Ici, à Marseille-Sud, sur un carré de quatre kilomètres de côté, les voies nationales, les voies municipales, les voies de stricte circulation mécanique, les rues marchandes à circulation mixte, les rues desservant les habitations (telles que l’Unité d’habitation combinée avec les maisons familiales) et celles qui conduisent aux portes mêmes de chacune des petites maisons, constituent un ensemble circulatoire entier et organisé. La « V7 » enfin, occupe les bandes vertes qui s’en vont de l’hinterland vers la mer, là où le paysage s’ouvre; les V7 sont les voies réservées à la jeunesse, aux écoles, au sport, etc. Dans de telles conditions, le boulevard Michelet, grande voie de la catégorie V 2 (voie municipale importante) peut passer au-devant de l’Unité d’habitation de grandeur conforme actuellement construite, sans rompre la règle. On verra apparaître une V 3, destinée au service de trois « Unités » nouvelles, situées au nord de l’actuelle: elle traverse le boulevard Michelet « sous-niveau » et pousse des ramifications de V 4 et V 5 accordées aux trois « Unités ». On voit dès lors se grouper selon une règle quatre unités d’habitation de chacune 1600 habitants. On voit apparaître en plus une unité d’un nouveau type: une tour cylindrique destinée à la population nomade – les célibataires, les couples n’ayant pas encore d’enfants. Ces deux tours cylindriques sont favorables à l’esthétique générale paysagiste. Elles sont une réponse à l’appel des formes. Tout proche, on voit les maisons familiales d’un étage, touchées par les V 6. Séparation totale de l’auto et des jeux. Les terrains de jeux sont accumulés sur l’autre face des maisons, à l’abri du bruit et des dangers. On voit enfin, sur ce même plan, apparaître la V 4, voie marchande, rue qui tout naturellement suit des tracés inscrits depuis longtemps sur le territoire, dans la topographie et la géographie.

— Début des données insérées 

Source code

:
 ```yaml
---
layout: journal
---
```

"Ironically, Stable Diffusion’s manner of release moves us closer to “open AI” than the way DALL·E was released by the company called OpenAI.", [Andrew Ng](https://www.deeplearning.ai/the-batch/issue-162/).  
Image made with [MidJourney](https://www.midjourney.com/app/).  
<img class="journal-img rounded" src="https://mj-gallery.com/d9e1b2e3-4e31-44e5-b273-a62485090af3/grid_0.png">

Ce plan de « Marseille-Sud » reporté sur une grande photographie prise d’avion montre comment l’urbaniste moderne respecte les ressources naturelles d’un territoire, offrant, vu de haut, un ensemble souple et vivant. Les arbres existants demeurent; il est facile d’en tirer parti, d’en constituer le paysage urbain. La même photographie d’avion montre comment, dans les territoires contigus, selon l’usage en honneur à Marseille, les petits cabanons, les petits pavillons s’emparent des surfaces disponibles, les stérilisant, et conduisent à une faible densité incapable à satisfaire aux besoins des sociétés modernes et qui accablent par le gaspillage les finances des communautés.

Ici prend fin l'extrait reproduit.